I tried talking to my wife yesterday about me needing to take a step back from the church right now. She seemed frustrated and almost as though she didn't believe me, or that I could actually be saying something like that. She knows I've been struggling with participation in the church for years, so I was a little surprised by her reaction. Although, as I anticipated, she didn't want to talk about it. She complains about our lack of communication and then gets frustrated when I try to communicate. This is one of the reasons I have not told her about me being attracted to men.

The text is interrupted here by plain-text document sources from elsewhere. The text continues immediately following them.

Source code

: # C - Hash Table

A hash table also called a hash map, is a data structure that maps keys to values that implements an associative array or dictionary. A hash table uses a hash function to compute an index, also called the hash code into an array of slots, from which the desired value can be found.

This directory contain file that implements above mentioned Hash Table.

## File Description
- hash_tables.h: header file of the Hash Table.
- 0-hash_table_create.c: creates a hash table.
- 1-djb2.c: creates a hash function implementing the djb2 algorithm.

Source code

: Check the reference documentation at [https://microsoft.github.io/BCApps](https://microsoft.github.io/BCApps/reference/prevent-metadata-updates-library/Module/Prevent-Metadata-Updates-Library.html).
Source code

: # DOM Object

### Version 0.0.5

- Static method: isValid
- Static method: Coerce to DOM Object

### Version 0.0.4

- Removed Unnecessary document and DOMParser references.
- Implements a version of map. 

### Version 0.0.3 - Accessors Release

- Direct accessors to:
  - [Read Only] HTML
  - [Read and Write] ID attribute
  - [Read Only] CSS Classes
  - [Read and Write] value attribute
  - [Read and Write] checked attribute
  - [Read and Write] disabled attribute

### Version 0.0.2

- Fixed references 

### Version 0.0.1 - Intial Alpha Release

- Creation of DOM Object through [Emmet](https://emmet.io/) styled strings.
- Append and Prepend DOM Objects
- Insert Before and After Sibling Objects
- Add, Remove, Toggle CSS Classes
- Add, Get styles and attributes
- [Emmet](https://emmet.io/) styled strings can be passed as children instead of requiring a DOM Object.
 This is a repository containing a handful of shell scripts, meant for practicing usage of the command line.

It's interesting that, ever since I've allowed myself to actually doubt the veracity of the church, when I listen to talks and lessons in church, it's unbelievable what is being said. I've been seeing things from a whole new perspective. I never realized how many contradictions there are in church doctrine. Granted, the majority of what people say in church is not really doctrine, but instead their preception of doctrine. There are many beautiful concepts contained in the church doctrine, such as the promise of living forever, but there are many doctrines that even though they once seemed desirable, are no longer what I would want in an afterlife. Nor are the "blessings" saught after in this life that desirable as taught in the church. The things that most members of the church enjoy, I do not enjoy. I guess what I'm saying is that what the church has to offer, both in this life and the next is simply not desirable to me. What the church teaches as happiness, is not what makes me happy. This isn't to say that every doctrine and belief of the church does not make me happy.
I don't yet know to what extent I don't believe anymore. I don't feel that everything the church teaches is wrong. However, I'm allowing everything to be put on the table. I'm allowing myself to assess what I really believe and ask some difficult qusestions. And I'm doing it from a more open perspective.